How to load Tiff stacks fast, really fast!

Loading Tiff files has been slow for many years in Matlab. With the recent introduction of the TIFF library, things have improved a lot. But still, when it comes to loading large dataset stored in Tiff files, Matlab functions are not as good as they could be. Today I am going to introduce a few lines of codes that will make all of this past history for good.

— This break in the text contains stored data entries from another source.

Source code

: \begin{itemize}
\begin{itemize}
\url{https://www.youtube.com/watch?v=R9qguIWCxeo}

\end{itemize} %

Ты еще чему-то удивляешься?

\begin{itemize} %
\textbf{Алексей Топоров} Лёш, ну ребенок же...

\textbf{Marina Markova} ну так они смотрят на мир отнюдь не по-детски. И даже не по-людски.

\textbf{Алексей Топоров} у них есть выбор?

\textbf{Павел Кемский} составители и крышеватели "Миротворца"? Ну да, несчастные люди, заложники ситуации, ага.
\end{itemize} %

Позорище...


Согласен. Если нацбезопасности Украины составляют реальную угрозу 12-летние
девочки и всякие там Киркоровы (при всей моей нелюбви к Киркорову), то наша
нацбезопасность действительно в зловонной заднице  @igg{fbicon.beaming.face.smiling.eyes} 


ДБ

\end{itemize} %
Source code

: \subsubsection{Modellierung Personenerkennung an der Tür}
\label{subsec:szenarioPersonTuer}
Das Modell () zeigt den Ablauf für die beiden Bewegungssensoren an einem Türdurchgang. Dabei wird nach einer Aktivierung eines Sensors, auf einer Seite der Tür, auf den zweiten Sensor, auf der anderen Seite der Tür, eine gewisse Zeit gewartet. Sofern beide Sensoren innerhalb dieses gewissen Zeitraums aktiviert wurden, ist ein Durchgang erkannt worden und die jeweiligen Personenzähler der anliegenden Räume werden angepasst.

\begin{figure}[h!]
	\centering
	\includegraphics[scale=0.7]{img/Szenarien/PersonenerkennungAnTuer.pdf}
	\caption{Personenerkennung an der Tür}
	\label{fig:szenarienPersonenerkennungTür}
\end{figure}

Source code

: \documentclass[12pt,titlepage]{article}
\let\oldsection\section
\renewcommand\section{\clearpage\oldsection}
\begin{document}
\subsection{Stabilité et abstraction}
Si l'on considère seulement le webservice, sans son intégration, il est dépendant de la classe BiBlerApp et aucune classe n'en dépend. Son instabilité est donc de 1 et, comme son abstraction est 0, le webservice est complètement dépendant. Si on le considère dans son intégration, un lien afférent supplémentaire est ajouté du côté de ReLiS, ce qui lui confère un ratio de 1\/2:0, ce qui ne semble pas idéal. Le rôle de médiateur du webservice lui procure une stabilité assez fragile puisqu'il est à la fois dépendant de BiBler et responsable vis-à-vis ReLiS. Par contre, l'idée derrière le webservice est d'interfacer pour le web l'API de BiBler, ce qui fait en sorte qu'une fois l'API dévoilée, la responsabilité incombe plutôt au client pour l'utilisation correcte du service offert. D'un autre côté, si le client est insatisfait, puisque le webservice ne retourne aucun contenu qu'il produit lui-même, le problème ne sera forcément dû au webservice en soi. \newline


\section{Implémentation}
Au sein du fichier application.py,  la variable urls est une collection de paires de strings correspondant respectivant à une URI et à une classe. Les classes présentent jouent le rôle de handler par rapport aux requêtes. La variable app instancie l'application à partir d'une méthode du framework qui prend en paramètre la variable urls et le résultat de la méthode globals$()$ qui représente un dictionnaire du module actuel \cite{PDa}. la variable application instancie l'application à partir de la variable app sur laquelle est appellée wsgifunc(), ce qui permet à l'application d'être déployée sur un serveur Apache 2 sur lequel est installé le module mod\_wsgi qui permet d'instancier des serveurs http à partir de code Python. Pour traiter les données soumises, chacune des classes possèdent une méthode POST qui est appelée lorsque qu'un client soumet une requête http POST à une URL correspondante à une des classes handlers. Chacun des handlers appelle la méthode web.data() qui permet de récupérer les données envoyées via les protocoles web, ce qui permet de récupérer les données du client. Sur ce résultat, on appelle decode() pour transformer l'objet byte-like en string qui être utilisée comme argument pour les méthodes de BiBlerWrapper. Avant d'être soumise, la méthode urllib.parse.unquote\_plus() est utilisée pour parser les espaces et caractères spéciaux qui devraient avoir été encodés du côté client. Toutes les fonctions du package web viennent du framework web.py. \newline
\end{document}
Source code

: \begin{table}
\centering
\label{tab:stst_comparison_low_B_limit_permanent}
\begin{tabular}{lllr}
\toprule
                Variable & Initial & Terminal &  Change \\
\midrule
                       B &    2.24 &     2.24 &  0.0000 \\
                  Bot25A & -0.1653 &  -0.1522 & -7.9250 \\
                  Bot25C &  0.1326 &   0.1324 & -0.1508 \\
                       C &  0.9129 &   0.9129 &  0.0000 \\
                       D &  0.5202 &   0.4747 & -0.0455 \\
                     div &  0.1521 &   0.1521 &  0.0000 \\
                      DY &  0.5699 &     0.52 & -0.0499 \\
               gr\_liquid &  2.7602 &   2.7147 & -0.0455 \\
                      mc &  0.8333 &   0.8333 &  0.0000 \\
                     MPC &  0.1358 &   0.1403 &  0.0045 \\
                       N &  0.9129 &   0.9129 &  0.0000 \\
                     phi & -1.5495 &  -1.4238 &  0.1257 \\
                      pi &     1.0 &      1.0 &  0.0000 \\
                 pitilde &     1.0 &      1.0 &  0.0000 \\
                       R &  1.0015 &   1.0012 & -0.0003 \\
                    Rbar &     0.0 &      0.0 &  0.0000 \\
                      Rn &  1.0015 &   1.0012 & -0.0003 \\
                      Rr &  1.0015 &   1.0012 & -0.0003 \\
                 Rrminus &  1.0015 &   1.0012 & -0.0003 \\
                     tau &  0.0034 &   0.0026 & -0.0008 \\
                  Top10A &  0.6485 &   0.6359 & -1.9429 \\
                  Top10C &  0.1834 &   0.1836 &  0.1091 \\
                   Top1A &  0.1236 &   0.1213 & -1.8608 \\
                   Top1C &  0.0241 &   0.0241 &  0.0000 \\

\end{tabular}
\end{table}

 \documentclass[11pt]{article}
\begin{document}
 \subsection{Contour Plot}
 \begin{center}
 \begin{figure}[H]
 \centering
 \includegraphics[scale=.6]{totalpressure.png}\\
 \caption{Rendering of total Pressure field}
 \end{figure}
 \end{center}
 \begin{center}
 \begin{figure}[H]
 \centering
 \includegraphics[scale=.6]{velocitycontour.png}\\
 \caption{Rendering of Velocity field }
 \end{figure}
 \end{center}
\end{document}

Quite some time ago, I introduced “inlining” as a way to efficiently boost your code efficiency. the basic principle is to look for Matlab functionalities that are not built-in functions. If it happens that these are slowing down your calculations, you can access the underlying M-file and fish in the only few lines of codes that are relevant to you. Today’s post is basically a comprehensive example of this technique so that, even if you don’t care about Tiff files, this post is interesting as a guideline for optimization

Okay, now that the introduction is done, let’s dig in.

Let’s suppose you have a TIff file named ImageStack.tif with a series of images stored in it. In good old Matlab code, you would use this code to load it in a 3D matrix :

FileTif='ImageStack.tif';
InfoImage=imfinfo(FileTif);
mImage=InfoImage(1).Width
nImage=InfoImage(1).Height
NumberImages=length(InfoImage)

FinalImage=zeros(nImage,mImage,NumberImages,'uint16');
for i=1:NumberImages
   FinalImage(:,:,i)=imread(FileTif,'Index',i);
end

imfinfo is used to get the size of the movie stack to preallocate the big matrix. Nothing is especially fancy in this code. This would be the way most people load a tif stack if there was no performance issues.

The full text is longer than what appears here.